I am trying to fetch google trends page and the images that are shown are something in the code are actually like this
http://t2.gstatic.com/images?q=tbn:ANd9GcReZ5l9k236B8fRJQo2XuoaB30s-4wsUPZEYOWurvMjArDatu0vN_z2pHt4VAn_7Za_6xozCU3W
Since i need the real path to the image with its extension, is there any way to retrieve it?
Thank you.

First off, this sounds like you're trying to screenscrape.

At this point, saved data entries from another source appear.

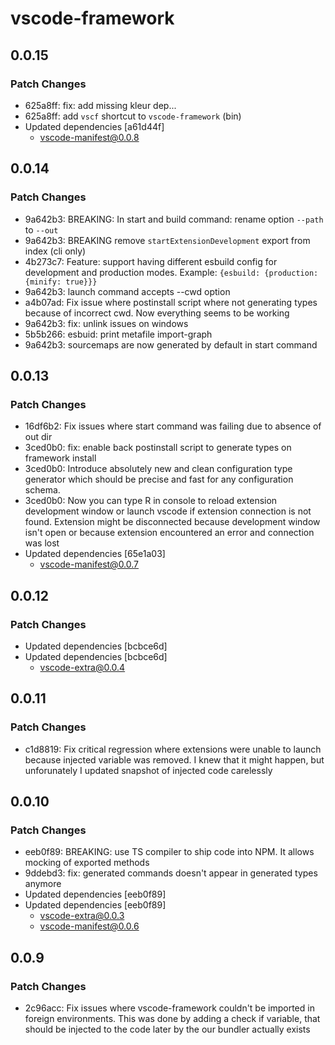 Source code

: # vscode-framework

## 0.0.15

### Patch Changes

-   625a8ff: fix: add missing kleur dep...
-   625a8ff: add `vscf` shortcut to `vscode-framework` (bin)
-   Updated dependencies [a61d44f]
    -   vscode-manifest@0.0.8

## 0.0.14

### Patch Changes

-   9a642b3: BREAKING: In start and build command: rename option `--path` to `--out`
-   9a642b3: BREAKING remove `startExtensionDevelopment` export from index (cli only)
-   4b273c7: Feature: support having different esbuild config for development and production modes. Example: `{esbuild: {production: {minify: true}}}`
-   9a642b3: launch command accepts --cwd option
-   a4b07ad: Fix issue where postinstall script where not generating types because of incorrect cwd. Now everything seems to be working
-   9a642b3: fix: unlink issues on windows
-   5b5b266: esbuid: print metafile import-graph
-   9a642b3: sourcemaps are now generated by default in start command

## 0.0.13

### Patch Changes

-   16df6b2: Fix issues where start command was failing due to absence of out dir
-   3ced0b0: fix: enable back postinstall script to generate types on framework install
-   3ced0b0: Introduce absolutely new and clean configuration type generator which should be precise and fast for any configuration schema.
-   3ced0b0: Now you can type R in console to reload extension development window or launch vscode if extension connection is not found. Extension might be disconnected because development window isn't open or because extension encountered an error and connection was lost
-   Updated dependencies [65e1a03]
    -   vscode-manifest@0.0.7

## 0.0.12

### Patch Changes

-   Updated dependencies [bcbce6d]
-   Updated dependencies [bcbce6d]
    -   vscode-extra@0.0.4

## 0.0.11

### Patch Changes

-   c1d8819: Fix critical regression where extensions were unable to launch because injected variable was removed. I knew that it might happen, but unforunately I updated snapshot of injected code carelessly

## 0.0.10

### Patch Changes

-   eeb0f89: BREAKING: use TS compiler to ship code into NPM. It allows mocking of exported methods
-   9ddebd3: fix: generated commands doesn't appear in generated types anymore
-   Updated dependencies [eeb0f89]
-   Updated dependencies [eeb0f89]
    -   vscode-extra@0.0.3
    -   vscode-manifest@0.0.6

## 0.0.9

### Patch Changes

-   2c96acc: Fix issues where vscode-framework couldn't be imported in foreign environments. This was done by adding a check if variable, that should be injected to the code later by the our bundler actually exists
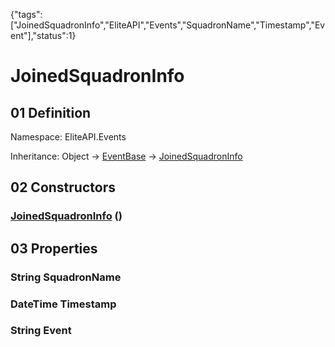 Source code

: {"tags":["JoinedSquadronInfo","EliteAPI","Events","SquadronName","Timestamp","Event"],"status":1}

# JoinedSquadronInfo

## 01 Definition

Namespace: <span class='code'>EliteAPI.Events</span>

Inheritance: <span class='code'>Object</span> → <span class='code'>[EventBase](../../EliteAPI/Events/EventBase.html)</span> → <span class='code'>[JoinedSquadronInfo](../../EliteAPI/Events/JoinedSquadronInfo.html)</span>

## 02 Constructors

### <span class='code'>[JoinedSquadronInfo](../../EliteAPI/Events/JoinedSquadronInfo.html)</span> ()

## 03 Properties

### <span class='code'>String</span> SquadronName

### <span class='code'>DateTime</span> Timestamp

### <span class='code'>String</span> Event

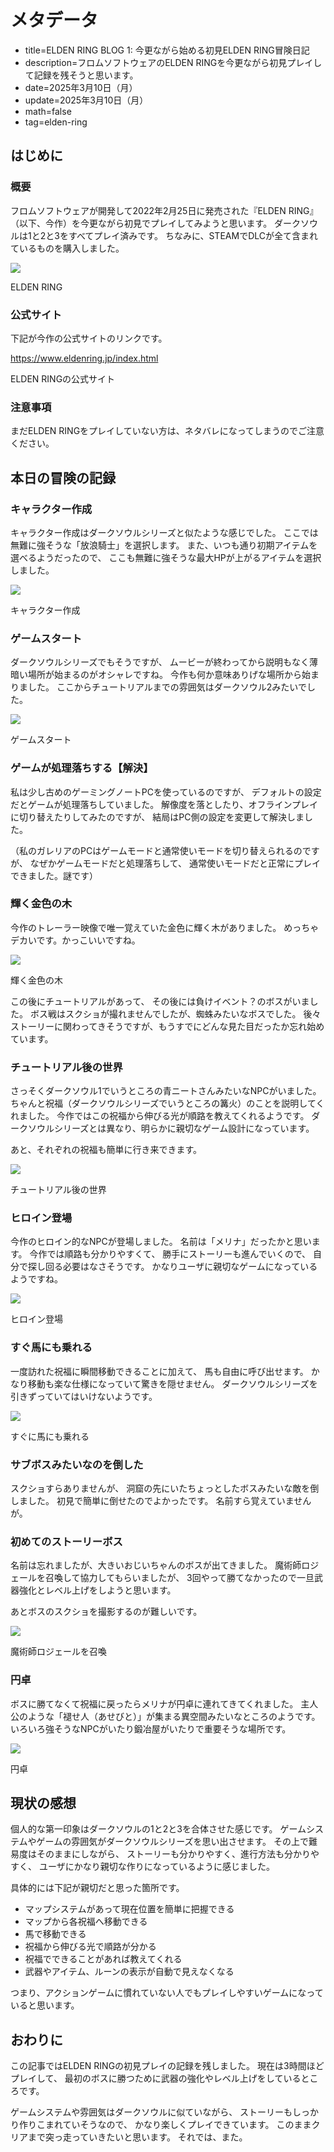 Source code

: # メタデータ
- title=ELDEN RING BLOG 1: 今更ながら始める初見ELDEN RING冒険日記
- description=フロムソフトウェアのELDEN RINGを今更ながら初見プレイして記録を残そうと思います。
- date=2025年3月10日（月）
- update=2025年3月10日（月）
- math=false
- tag=elden-ring

## はじめに

### 概要

フロムソフトウェアが開発して2022年2月25日に発売された『ELDEN RING』（以下、今作）を今更ながら初見でプレイしてみようと思います。
ダークソウルは1と2と3をすべてプレイ済みです。
ちなみに、STEAMでDLCが全て含まれているものを購入しました。

![](../../images/2025/20250310_01.jpg)

ELDEN RING

### 公式サイト

下記が今作の公式サイトのリンクです。

https://www.eldenring.jp/index.html

ELDEN RINGの公式サイト

### 注意事項
まだELDEN RINGをプレイしていない方は、ネタバレになってしまうのでご注意ください。

## 本日の冒険の記録

### キャラクター作成

キャラクター作成はダークソウルシリーズと似たような感じでした。
ここでは無難に強そうな「放浪騎士」を選択します。
また、いつも通り初期アイテムを選べるようだったので、
ここも無難に強そうな最大HPが上がるアイテムを選択しました。

![](../../images/2025/20250310_02.jpg)

キャラクター作成

### ゲームスタート

ダークソウルシリーズでもそうですが、
ムービーが終わってから説明もなく薄暗い場所が始まるのがオシャレですね。
今作も何か意味ありげな場所から始まりました。
ここからチュートリアルまでの雰囲気はダークソウル2みたいでした。

![](../../images/2025/20250310_03.jpg)

ゲームスタート

### ゲームが処理落ちする【解決】

私は少し古めのゲーミングノートPCを使っているのですが、
デフォルトの設定だとゲームが処理落ちしていました。
解像度を落としたり、オフラインプレイに切り替えたりしてみたのですが、
結局はPC側の設定を変更して解決しました。

（私のガレリアのPCはゲームモードと通常使いモードを切り替えられるのですが、
なぜかゲームモードだと処理落ちして、
通常使いモードだと正常にプレイできました。謎です）

### 輝く金色の木

今作のトレーラー映像で唯一覚えていた金色に輝く木がありました。
めっちゃデカいです。かっこいいですね。

![](../../images/2025/20250310_04.jpg)

輝く金色の木

この後にチュートリアルがあって、
その後には負けイベント？のボスがいました。
ボス戦はスクショが撮れませんでしたが、蜘蛛みたいなボスでした。
後々ストーリーに関わってきそうですが、もうすでにどんな見た目だったか忘れ始めています。

### チュートリアル後の世界

さっそくダークソウル1でいうところの青ニートさんみたいなNPCがいました。
ちゃんと祝福（ダークソウルシリーズでいうところの篝火）のことを説明してくれました。
今作ではこの祝福から伸びる光が順路を教えてくれるようです。
ダークソウルシリーズとは異なり、明らかに親切なゲーム設計になっています。

あと、それぞれの祝福も簡単に行き来できます。

![](../../images/2025/20250310_05.jpg)

チュートリアル後の世界

### ヒロイン登場

今作のヒロイン的なNPCが登場しました。
名前は「メリナ」だったかと思います。
今作では順路も分かりやすくて、
勝手にストーリーも進んでいくので、
自分で探し回る必要はなさそうです。
かなりユーザに親切なゲームになっているようですね。

![](../../images/2025/20250310_06.jpg)

ヒロイン登場

### すぐ馬にも乗れる

一度訪れた祝福に瞬間移動できることに加えて、
馬も自由に呼び出せます。
かなり移動も楽な仕様になっていて驚きを隠せません。
ダークソウルシリーズを引きずっていてはいけないようです。

![](../../images/2025/20250310_07.jpg)

すぐに馬にも乗れる

### サブボスみたいなのを倒した

スクショすらありませんが、
洞窟の先にいたちょっとしたボスみたいな敵を倒しました。
初見で簡単に倒せたのでよかったです。
名前すら覚えていませんが。

### 初めてのストーリーボス

名前は忘れましたが、大きいおじいちゃんのボスが出てきました。
魔術師ロジェールを召喚して協力してもらいましたが、
3回やって勝てなかったので一旦武器強化とレベル上げをしようと思います。

あとボスのスクショを撮影するのが難しいです。

![](../../images/2025/20250310_08.jpg)

魔術師ロジェールを召喚

### 円卓

ボスに勝てなくて祝福に戻ったらメリナが円卓に連れてきてくれました。
主人公のような「褪せ人（あせびと）」が集まる異空間みたいなところのようです。
いろいろ強そうなNPCがいたり鍛冶屋がいたりで重要そうな場所です。

![](../../images/2025/20250310_09.jpg)

円卓

## 現状の感想

個人的な第一印象はダークソウルの1と2と3を合体させた感じです。
ゲームシステムやゲームの雰囲気がダークソウルシリーズを思い出させます。
その上で難易度はそのままにしながら、
ストーリーも分かりやすく、進行方法も分かりやすく、
ユーザにかなり親切な作りになっているように感じました。

具体的には下記が親切だと思った箇所です。

- マップシステムがあって現在位置を簡単に把握できる
- マップから各祝福へ移動できる
- 馬で移動できる
- 祝福から伸びる光で順路が分かる
- 祝福でできることがあれば教えてくれる
- 武器やアイテム、ルーンの表示が自動で見えなくなる

つまり、アクションゲームに慣れていない人でもプレイしやすいゲームになっていると思います。

## おわりに

この記事ではELDEN RINGの初見プレイの記録を残しました。
現在は3時間ほどプレイして、
最初のボスに勝つために武器の強化やレベル上げをしているところです。

ゲームシステムや雰囲気はダークソウルに似ていながら、
ストーリーもしっかり作りこまれていそうなので、
かなり楽しくプレイできています。
このままクリアまで突っ走っていきたいと思います。
それでは、また。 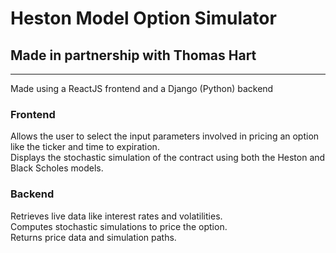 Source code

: # Heston Model Option Simulator
## Made in partnership with Thomas Hart

---

Made using a ReactJS frontend and a Django (Python) backend

### Frontend
Allows the user to select the input parameters involved in pricing an option like the ticker and time to expiration.  
Displays the stochastic simulation of the contract using both the Heston and Black Scholes models.  

### Backend
Retrieves live data like interest rates and volatilities.  
Computes stochastic simulations to price the option.  
Returns price data and simulation paths.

Your life might be easier if you can review the API for google-trends and use that instead (but I don't know that api well enough to help you on that front; I did add the google-trend (in a to be peer reviewed edit) to your post to try to attract who do.)
Having said that, can you download the image and look at the content-type (assuming that image doesn't redirect to the underlying image in which case your problem should be solved.) You didn't specify what language you were using, so I'm going to assume you're using the right one :).
Example code (python, using requests library):
import requests
r = requests.get("http://gstatic.foo.com/blah/randomkeyboardtypingdetected/")
ctype = r.headers.get("content-type",None)
lookup = {"image/jpeg":"jpg","image/png":"png"} # add others as needed
if ctype and lookup.get(ctype,None):
print lookup.get(ctype)
else:
print "Error, server didn't specify.

It is a real path, image is retrieved dynamically so path is not like regular one with file-name, extension etc.
You can check content type from response headers if you want to determine type of image.

Related

What is the behavior of an image URL which contains 2 occurrences of protocol://?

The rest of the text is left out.